[Stored dataset items]
____________
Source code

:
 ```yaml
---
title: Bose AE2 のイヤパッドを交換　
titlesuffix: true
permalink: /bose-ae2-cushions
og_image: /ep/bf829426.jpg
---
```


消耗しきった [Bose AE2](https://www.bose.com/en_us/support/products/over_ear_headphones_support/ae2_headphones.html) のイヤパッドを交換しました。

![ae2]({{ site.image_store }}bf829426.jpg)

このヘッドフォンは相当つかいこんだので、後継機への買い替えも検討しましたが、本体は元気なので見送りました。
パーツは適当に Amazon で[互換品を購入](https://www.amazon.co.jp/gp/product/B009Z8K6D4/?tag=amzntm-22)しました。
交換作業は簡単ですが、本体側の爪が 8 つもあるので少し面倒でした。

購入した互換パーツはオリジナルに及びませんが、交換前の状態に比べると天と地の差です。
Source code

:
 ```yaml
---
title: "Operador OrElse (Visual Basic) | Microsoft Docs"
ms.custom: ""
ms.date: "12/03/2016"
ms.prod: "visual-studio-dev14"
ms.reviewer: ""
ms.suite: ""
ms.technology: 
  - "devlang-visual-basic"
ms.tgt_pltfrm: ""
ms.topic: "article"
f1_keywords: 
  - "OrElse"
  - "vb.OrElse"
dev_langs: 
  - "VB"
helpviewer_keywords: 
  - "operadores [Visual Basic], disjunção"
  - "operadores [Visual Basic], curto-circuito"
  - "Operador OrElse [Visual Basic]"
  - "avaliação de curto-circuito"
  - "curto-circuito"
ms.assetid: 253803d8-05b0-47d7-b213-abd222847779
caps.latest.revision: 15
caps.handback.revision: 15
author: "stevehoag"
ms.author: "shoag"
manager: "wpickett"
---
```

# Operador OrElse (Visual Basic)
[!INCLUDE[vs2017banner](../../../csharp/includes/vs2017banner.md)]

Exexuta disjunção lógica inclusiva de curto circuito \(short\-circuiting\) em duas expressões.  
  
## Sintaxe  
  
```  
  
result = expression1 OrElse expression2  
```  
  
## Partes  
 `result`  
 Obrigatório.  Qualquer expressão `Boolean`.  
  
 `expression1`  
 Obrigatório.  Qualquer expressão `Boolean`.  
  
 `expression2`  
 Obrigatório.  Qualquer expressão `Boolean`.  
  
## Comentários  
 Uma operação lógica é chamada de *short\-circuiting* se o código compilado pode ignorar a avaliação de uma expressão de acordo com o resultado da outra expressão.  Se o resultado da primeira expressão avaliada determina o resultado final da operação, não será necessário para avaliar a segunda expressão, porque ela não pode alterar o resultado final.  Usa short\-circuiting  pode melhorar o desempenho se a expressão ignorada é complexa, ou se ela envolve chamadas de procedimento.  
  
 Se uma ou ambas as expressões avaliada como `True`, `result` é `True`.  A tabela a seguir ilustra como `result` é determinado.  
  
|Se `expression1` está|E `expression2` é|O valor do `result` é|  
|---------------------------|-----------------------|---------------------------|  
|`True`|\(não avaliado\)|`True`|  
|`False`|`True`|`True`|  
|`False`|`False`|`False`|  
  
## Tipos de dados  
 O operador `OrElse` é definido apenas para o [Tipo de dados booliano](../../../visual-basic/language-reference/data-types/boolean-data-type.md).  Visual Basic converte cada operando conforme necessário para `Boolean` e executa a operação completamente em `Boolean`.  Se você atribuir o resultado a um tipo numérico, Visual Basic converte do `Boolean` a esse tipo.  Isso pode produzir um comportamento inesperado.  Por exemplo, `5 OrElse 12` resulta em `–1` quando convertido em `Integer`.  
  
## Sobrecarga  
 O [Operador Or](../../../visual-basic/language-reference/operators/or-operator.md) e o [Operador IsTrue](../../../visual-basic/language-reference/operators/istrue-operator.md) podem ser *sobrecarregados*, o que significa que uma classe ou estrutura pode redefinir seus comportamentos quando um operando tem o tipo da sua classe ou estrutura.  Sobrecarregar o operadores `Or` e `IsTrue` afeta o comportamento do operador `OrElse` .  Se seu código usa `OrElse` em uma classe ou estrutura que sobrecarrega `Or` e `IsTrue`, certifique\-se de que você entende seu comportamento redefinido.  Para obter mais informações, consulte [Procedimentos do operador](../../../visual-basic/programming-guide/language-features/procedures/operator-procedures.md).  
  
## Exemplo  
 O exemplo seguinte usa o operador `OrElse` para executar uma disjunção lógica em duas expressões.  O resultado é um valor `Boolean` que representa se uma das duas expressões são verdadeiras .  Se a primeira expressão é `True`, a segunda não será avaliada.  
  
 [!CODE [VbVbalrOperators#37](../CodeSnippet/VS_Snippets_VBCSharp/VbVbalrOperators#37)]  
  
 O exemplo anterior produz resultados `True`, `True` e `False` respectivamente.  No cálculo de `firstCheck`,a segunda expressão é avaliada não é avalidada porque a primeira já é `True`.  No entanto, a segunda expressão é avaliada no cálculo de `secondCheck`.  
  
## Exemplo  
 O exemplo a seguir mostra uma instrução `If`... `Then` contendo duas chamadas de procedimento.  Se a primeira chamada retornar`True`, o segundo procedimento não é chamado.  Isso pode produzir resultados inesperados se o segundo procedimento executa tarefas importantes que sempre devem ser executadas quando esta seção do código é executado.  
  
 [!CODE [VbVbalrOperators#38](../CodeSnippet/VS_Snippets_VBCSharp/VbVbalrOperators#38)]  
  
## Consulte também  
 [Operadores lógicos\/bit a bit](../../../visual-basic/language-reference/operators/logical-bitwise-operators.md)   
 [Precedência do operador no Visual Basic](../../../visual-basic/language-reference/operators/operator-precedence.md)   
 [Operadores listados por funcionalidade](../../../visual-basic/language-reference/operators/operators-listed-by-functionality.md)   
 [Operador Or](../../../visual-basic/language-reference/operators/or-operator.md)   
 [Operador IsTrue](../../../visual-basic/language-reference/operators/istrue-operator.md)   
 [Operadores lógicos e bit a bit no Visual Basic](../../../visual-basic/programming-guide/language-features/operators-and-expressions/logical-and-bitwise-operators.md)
____________
▶ _Directions_:
How many lines in the entries hold the word "operando"? Only the number is wanted.

▶ _Result of the exercise_:
2